CD Reviews | CTD (Briefly Noted) | JFL (Dip Your Ears) | DVD Reviews

5.4.10

Munch, Beyond the Scream


Edvard Munch, The Seine by Saint-Cloud (1890, Munch-Museet, Oslo)
The Scandinavian expressionism of Edvard Munch has not appealed much to viewers in France. There are not many of his works hung in museums there: the Musée d'Orsay has had one exhibit devoted to him, in 1991. A little show at the Pinacothèque de Paris, on the Place de la Madeleine, has proven wrong the assumption that the French do not like Munch, with its small exhibition rooms filled with people. The exhibit has some paintings, but not the famous ones from Oslo (the show's subtitle is "The Anti-Scream"), but it is the drawings that fascinated Philippe Dagen recently, as he wrote in his review (Edvard Munch, merveilleux dessinateur, April 4) for Le Monde (my translation and links added):
The principal merit of the show is found in the considerable number -- more than a hundred -- of drawings and lithographs. On paper or stone, Munch never hesitates. He finds images with ferocious efficacy. He invents allegories of concupiscence, betrayal, or jealousy that have the force of reality. Faces and bodies are reduced to signs rendered even more penetrating by the opposition of white and black. Dry point, wood engraving, and lithography are of equal appeal to him. The Sick Child, Madonna, The Lonely Ones, Vampire, and Attraction are violent proof of that.

One room is devoted to the 22 pages of a sort of fable in images drawn by Munch in 1908-1909, Alpha and Omega. One looks at them without really understanding the meaning of the story, assuming that there even is one. It is more just a series of obsessive and impossible images, sometimes slapstick, sometimes tragic. They alone make a visit worthwhile.
Edvard Munch ou l'Anti-Cri -- the subtitle also makes an interesting pun with the word Antichrist -- remains open through July 18. Many of the works are on loan from private collections and therefore very much worth seeing.
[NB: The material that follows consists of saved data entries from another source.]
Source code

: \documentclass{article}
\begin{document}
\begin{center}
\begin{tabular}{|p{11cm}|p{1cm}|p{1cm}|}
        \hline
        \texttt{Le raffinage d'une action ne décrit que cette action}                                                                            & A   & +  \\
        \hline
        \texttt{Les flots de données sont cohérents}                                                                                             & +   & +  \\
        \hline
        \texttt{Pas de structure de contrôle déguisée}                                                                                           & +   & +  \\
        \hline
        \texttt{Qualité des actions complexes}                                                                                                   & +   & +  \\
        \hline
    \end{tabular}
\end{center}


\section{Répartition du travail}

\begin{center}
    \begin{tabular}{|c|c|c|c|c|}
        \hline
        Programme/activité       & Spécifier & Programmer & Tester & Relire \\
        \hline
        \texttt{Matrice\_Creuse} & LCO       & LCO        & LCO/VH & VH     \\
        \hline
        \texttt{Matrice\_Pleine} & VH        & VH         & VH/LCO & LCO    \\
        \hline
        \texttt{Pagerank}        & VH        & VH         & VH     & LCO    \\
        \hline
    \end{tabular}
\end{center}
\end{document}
Translation of the video: The furtive steps of visitors in the shadow of the work of Edvard Munch, 170 paintings. Nothing official: these are works owned by private collectors. Munch produced 4,000 paintings and lithographs, and he refused to sell them. The exhibit at the Pinacothèque [de Paris] reveals a little-known side of the most famous Norwegian painter.

Visitor: "This crying nude is really magnificent. One feels the emotions that he was able, that he wanted to express. I really like this exhibit."

Munch ou L'Anti-Cri, people are coming from Norway to see this exhibit of paintings that are rarely shown in public, but visitors will not see the most emblematic painting, The Scream. The point made by the exhibit is that Munch's work cannot be summed up by The Scream.

Marc Restellini, director of the Pinacothèque de Paris: "There is a certain amount of anguish in his work, it was a big part of his life. But that was also fairly short, and in fact it stops in his work around the year 1900. At that point, he became serene, the anguish disappears, he finally managed to replace his neuroses with other things. We see him develop a style of painting that is extremely calm and serene, filled with color."

This sweetness is found in his landscapes of the Norwegian countryside and in family scenes. Three years before The Scream, Munch was in Paris. He painted a view of the Seine at Saint-Cloud in 1890 [painting shown above]. The Pinacothèque de Paris truly invites us to see the destiny of a life, which is exactly the title of this work in colored pencil.